With the Bailey sale and SVB top-up I'm rather too concentrated for my own liking currently. The Countrywide short position has so far proved costly, reducing the amount of funds available to be invested elsewhere. Invox, the highly cash-generative 'home gaming' company has recently come to my attention and deserves some thorough analysis. Dana should be finalising a date for commencement of Mauritanian drilling shortly and speculation by the market on a large find should produce some volatility in the share price.

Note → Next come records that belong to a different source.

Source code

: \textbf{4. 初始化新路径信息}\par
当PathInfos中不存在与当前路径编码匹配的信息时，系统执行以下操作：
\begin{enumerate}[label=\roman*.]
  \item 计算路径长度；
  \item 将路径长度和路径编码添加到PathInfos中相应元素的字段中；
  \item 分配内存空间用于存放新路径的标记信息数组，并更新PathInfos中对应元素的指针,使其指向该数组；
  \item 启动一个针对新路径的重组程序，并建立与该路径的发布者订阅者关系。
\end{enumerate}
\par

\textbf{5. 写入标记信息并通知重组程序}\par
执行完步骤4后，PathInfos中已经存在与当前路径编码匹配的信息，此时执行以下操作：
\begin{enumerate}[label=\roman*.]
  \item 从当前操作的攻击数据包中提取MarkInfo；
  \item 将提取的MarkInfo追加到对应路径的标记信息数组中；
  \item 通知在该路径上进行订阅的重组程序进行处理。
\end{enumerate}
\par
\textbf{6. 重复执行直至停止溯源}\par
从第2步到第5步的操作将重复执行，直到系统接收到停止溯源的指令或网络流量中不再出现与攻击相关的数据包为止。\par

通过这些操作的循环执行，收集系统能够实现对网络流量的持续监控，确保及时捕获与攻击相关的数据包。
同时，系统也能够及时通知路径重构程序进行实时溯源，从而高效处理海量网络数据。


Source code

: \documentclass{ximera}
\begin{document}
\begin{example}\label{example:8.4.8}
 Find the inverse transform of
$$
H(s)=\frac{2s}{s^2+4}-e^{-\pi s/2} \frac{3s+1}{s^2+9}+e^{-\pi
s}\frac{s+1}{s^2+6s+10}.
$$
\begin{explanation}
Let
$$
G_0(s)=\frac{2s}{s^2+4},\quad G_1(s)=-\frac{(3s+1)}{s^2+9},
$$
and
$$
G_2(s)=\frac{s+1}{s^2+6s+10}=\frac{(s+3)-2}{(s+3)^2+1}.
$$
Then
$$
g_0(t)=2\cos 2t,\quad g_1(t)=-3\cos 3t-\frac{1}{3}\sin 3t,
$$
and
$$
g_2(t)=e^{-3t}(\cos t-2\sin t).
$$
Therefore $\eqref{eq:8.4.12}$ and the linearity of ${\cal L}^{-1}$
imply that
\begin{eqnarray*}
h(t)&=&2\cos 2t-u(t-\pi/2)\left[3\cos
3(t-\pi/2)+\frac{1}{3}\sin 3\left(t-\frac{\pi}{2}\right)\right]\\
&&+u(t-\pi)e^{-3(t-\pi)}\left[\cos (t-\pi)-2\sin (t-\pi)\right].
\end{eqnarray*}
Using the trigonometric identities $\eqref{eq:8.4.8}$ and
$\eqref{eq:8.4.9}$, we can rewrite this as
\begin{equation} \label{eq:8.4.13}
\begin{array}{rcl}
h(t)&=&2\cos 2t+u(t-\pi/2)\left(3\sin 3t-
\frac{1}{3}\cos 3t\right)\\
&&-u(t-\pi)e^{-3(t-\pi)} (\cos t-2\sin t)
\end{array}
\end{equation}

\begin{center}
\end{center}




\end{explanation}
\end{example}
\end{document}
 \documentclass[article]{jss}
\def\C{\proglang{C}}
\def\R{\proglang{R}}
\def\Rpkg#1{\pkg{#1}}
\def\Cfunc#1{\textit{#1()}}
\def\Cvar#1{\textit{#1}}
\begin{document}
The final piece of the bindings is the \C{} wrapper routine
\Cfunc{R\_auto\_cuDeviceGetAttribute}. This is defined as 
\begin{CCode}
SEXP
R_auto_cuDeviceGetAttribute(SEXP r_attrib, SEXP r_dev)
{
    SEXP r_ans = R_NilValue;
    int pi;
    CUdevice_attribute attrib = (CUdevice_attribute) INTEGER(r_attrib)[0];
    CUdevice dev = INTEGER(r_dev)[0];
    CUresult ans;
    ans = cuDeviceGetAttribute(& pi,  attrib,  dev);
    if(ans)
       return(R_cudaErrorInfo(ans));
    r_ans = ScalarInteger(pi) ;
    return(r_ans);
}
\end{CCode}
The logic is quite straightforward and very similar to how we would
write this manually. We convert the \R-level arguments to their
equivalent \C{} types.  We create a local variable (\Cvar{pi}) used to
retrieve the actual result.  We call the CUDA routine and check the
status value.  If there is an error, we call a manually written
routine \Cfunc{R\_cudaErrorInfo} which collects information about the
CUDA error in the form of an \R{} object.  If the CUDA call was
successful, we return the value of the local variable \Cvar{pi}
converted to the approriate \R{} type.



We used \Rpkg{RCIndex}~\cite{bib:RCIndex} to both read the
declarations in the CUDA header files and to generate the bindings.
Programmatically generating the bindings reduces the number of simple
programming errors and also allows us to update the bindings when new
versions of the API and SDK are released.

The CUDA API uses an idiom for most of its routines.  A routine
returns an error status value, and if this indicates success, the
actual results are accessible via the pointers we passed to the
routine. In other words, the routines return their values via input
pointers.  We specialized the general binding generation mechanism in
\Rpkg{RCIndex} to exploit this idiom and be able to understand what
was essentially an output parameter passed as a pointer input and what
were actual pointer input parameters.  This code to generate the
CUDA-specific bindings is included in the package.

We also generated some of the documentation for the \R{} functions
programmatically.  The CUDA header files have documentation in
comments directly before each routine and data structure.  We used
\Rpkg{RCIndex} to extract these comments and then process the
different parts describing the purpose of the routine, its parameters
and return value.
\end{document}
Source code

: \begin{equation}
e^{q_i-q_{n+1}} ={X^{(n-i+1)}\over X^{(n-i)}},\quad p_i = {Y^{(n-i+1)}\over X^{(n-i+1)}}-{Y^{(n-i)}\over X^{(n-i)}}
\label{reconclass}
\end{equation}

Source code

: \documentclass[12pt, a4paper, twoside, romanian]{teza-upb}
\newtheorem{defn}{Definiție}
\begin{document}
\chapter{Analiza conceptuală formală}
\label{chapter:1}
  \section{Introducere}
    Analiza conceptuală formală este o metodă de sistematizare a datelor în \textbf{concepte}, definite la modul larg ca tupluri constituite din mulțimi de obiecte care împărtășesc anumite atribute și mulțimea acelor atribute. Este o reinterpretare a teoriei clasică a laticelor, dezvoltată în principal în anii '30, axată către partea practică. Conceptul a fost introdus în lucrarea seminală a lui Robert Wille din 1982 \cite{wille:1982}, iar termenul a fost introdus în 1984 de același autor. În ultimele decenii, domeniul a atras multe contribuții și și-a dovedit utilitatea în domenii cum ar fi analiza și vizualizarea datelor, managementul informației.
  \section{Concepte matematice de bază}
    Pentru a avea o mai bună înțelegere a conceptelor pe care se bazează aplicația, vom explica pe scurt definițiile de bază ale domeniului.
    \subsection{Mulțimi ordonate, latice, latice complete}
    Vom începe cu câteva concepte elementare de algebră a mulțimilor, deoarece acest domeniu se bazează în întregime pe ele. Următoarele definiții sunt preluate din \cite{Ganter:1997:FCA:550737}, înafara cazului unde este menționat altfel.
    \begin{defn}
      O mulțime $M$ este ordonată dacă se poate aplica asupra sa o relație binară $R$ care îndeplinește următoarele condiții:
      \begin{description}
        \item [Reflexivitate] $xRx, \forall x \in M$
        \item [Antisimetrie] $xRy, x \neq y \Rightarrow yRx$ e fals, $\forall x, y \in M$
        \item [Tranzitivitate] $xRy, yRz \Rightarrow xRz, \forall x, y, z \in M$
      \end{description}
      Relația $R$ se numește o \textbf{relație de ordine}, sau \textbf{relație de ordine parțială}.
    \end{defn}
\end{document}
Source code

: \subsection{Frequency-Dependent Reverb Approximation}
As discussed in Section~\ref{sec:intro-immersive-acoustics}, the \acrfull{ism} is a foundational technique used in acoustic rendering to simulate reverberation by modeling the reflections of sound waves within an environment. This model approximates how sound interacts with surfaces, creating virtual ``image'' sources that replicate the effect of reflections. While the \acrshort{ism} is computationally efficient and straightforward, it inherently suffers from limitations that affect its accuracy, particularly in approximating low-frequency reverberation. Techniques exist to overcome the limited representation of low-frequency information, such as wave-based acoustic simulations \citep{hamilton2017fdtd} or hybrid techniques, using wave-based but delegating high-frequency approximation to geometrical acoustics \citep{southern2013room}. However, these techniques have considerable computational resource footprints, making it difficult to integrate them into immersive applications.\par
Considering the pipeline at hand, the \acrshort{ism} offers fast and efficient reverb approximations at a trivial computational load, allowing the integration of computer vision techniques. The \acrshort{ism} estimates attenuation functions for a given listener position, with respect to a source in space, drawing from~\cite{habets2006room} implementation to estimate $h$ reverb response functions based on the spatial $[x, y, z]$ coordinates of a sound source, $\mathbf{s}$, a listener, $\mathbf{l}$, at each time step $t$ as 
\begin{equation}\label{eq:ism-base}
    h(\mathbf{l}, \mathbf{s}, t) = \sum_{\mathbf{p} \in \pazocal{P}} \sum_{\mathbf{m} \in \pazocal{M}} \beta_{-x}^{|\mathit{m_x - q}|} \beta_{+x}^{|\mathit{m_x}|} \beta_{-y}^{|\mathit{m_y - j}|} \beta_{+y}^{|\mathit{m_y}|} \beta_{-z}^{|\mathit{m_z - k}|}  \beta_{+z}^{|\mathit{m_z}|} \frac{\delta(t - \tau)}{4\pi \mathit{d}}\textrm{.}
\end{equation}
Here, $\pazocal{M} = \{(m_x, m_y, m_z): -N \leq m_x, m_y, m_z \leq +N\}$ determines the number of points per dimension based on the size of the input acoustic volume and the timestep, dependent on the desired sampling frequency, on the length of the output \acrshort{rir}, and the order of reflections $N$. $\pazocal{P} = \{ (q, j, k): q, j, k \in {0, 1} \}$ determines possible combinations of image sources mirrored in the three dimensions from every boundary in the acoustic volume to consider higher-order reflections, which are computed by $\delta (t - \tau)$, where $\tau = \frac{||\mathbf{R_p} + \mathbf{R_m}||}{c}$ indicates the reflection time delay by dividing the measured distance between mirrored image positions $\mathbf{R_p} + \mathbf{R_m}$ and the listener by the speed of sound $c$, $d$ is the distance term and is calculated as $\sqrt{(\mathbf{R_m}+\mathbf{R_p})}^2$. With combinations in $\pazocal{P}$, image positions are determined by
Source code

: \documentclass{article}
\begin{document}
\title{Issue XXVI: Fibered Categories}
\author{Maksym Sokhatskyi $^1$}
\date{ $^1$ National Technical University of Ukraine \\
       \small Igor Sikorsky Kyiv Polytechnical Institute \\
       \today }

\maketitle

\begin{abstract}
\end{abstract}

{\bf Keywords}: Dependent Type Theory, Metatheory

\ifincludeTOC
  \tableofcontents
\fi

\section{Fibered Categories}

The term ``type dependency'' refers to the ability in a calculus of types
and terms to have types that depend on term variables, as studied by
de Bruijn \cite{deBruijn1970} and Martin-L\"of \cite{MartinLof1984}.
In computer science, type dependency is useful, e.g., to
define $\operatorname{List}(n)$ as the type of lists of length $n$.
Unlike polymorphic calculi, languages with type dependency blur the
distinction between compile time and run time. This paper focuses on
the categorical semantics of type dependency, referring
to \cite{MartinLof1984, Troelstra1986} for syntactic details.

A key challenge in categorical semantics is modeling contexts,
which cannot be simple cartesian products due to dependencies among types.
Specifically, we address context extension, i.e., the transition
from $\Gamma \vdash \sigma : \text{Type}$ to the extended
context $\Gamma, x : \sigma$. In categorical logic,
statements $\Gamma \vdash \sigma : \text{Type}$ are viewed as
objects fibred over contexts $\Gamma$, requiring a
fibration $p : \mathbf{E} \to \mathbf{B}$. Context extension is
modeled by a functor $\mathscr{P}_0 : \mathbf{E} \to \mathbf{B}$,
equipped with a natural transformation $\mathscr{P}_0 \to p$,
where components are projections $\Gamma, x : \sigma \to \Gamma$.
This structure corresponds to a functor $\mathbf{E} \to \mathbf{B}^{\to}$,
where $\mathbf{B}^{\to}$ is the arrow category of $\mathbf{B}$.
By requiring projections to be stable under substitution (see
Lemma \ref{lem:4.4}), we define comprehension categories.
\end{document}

Fayrewood continues to prove as exciting as chiropody (one would imagine), the shares have gone nowhere while shareholders and watchers alike await news on the takeover situation.

As of August 31, 2005:


Ben Bailey, 21/06/04 at 390p (384p today)
Chaucer Holdings, 06/10/03 at 42.88p (58p)
Chaucer Holdings, 06/04/2004 at 54.75p (58p)
Dana Petroleum, 20/11/03 at 223.75p (906p)
SVB, 12/04/05 at 24.12p (31.5p)
Fayrewood, 15/04/05 at 112.5p (125.5p)
Fayrewood, 19/04/05 at 111.5p (125.5p)
+ cash holdings


and today's values

Chaucer Holdings, 06/10/03 at 42.88p (53.5p)
Chaucer Holdings, 06/04/2004 at 54.75p (53.5p)
Dana Petroleum, 20/11/03 at 223.75p (880p)
SVB, 12/04/05 at 24.12p (30p)
SVB, 13/09/2005 at 26.75p (30p)
Fayrewood, 15/04/05 at 112.5p (117p)
Fayrewood, 19/04/05 at 111.5p (117p)
+ cash holdings

Chaucer, SVB and Fayrewood all have significant value waiting to be outed. A success in Mauritania for Dana Petroleum before the year is out would propel my portfolio to new highs. But Dana has a patchy record with the drill-bit, I'm not holding my breath.